A new series to accompany the Pilates 101 is the Pilates 34; guiding you through Joseph Pilates’ 34 original exercises. The first is the ‘signature move’, The Hundred. Now many dread this appearing in a class, but it was originally used to warm up the entire body at the start of class. There is scapular and pelvic stability involved, deep abdominal engagement and stamina needed.

The exercise can be performed at varying degrees of difficulty, making it great for mixed ability classes. You can get a real sense of progression as you make the exercise harder and harder, until you reach the full version. Even when you’ve reached that level there will be plenty to work on as we are using every part of our body here.

Firstly do not perform the exercise if you are over 4 months pregnant, and keep your head on the floor if you have osteoporosis or osteopenia. Work at your own level and make sure that the lower back doesn’t arch off the mat. If you feel this happening, please go down to the next level until you have strengthened the abdominal area sufficiently. We are wanting to keep the pelvis in neutral throughout the exercise. You can find out more about what this means, here.

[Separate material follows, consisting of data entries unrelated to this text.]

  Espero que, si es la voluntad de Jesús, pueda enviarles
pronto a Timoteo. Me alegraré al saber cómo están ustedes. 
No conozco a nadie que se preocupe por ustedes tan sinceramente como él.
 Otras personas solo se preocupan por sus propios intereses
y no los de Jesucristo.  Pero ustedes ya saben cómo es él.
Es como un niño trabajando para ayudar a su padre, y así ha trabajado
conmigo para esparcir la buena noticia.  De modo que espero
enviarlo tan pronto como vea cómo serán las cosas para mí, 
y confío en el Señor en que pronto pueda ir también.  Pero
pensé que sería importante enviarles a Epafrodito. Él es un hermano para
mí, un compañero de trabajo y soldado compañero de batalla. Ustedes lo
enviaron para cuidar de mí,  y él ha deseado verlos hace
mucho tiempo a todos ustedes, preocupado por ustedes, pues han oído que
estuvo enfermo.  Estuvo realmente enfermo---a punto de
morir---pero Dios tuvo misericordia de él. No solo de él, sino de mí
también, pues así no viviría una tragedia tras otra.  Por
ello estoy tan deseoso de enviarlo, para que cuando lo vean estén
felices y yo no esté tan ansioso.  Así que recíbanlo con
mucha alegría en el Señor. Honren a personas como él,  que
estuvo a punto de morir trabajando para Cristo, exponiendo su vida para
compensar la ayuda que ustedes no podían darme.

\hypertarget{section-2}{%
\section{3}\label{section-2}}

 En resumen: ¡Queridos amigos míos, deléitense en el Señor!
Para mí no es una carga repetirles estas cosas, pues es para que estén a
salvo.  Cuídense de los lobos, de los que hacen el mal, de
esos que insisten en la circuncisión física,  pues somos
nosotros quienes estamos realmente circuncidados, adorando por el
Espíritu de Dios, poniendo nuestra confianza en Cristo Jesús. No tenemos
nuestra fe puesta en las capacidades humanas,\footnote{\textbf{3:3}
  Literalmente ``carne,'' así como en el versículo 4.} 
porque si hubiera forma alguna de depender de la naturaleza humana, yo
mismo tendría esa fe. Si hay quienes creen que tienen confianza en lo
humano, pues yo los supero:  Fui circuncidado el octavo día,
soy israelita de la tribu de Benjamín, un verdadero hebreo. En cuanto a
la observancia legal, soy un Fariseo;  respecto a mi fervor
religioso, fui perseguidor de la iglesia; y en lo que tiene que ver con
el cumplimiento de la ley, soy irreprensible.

People will quite often complain of a sore neck during the exercise. If you are finding this the case, you are most probably in the incorrect alignment in that area. We are looking to create a c-curve with the upper body. If you are unsure on this you can have a look through the blog post and video on this, here. We are trying to create length in the back of the neck/cervical spine, whilst maintaining a small gap between the chin and chest.

Knees and/or hips can also be problem areas, particularly in the full version of the exercise. As soon as we over extend the knees there will be tension in the hips and knees, so make sure the knees have a micro-bend in order to feel free. If there is still a gripping sensation in the hips, it could be that the hip flexor muscles are not strengthened enough yet for the leg positioning. You can try bringing the legs closer to vertical or in the table top position.

Have a watch of the video to find out more on how to perform the exercise. Really find your level with this one as we’re looking to make backs better, not worse, which is what you risk if you advance to quickly. At the same time, it’s a really good exercise to challenge your body, and counting skills, with!